Justin McCarthy - Outsider/Folk Art
Justin McCarthy (13 May 1891 - 14 July 1977) was a self-taught American artist from Weatherly, PA where his family had massive wealth and reverses. His older brother and father sadly died within a year of each other in 1907/08. Justin was later institutionalized from 1915 to 1920 after a mental breakdown during law school. While there he began to create art. He would later say, when remembering this period in his life that “I forgot who I was.” In fact, Lee Kogan writes, ”While hospitalized, McCarthy began to draw, often signing his works with names like Prince Dashing or Gaston Deauville. He only showed his early work to his mother, who continued to be encouraging and supportive.
He returned home to live with his mother in the decaying mansion and sold vegetables they grew on their property. He later took menial jobs after her passing in 1940. Though he had begun to draw while hospitalized, he started painting in the late 1930’s and began to show his work at local art markets.
Pictorially, he had a predilection for glamorous women—movie stars, fashion models, and other celebrities. McCarthy's style is expressionist with a highly gestural and textural stokes. He painted on anything he could find lying around and experimented with acrylics, oils, watercolors, pencils, crayons, and other materials. His idiosyncratic work varies from uneven to remarkably coherent, and is considered by some to be one of the most important yet enigmatic folk artists of the mid-twentieth century.
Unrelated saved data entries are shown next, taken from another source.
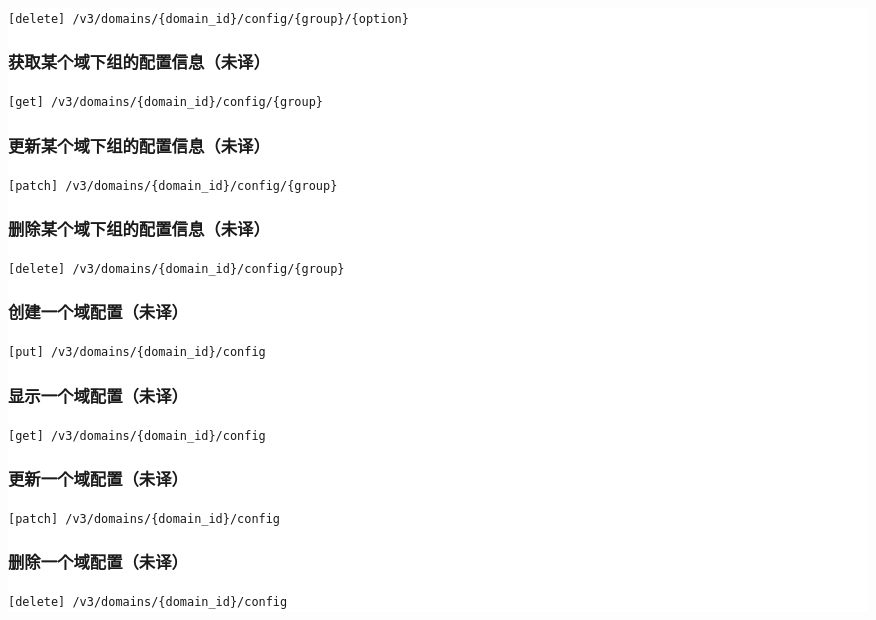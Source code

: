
 ```
[delete] /v3/domains/{domain_id}/config/{group}/{option}
```

### 获取某个域下组的配置信息（未译）

```
[get] /v3/domains/{domain_id}/config/{group}
```

### 更新某个域下组的配置信息（未译）

```
[patch] /v3/domains/{domain_id}/config/{group}
```

### 删除某个域下组的配置信息（未译）

```
[delete] /v3/domains/{domain_id}/config/{group}
```

### 创建一个域配置（未译）

```
[put] /v3/domains/{domain_id}/config
```

### 显示一个域配置（未译）

```
[get] /v3/domains/{domain_id}/config
```

### 更新一个域配置（未译）

```
[patch] /v3/domains/{domain_id}/config
```

### 删除一个域配置（未译）

```
[delete] /v3/domains/{domain_id}/config
```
The most significant early "discoverer" and promoter of McCarthy's art was Sterling Strauser, painter and collector, who characterized his style as "naive expressionist”. The Strauser’s became tremendous advocates of his work, thereby including him in “Strauser Circle” of Savitsky, Gatto, Pry and Dieter.
McCarthy’s work was later included in major Museum . As time went on, his work became slightly more abstract due to failing eyesight, but he continued on until his death in Weatherly, Pennsylvania in 1977.
His work can be found in many important collections, including those of the Smithsonian American Art Museum, American Folk Art Museum, Milwaukee Art Museum, and the Philadelphia Museum of Art. The New York Times has praised his paintings and drawings of gestural force and narrative interest. McCarthy's imagery anticipates the Pop art of the 1960s.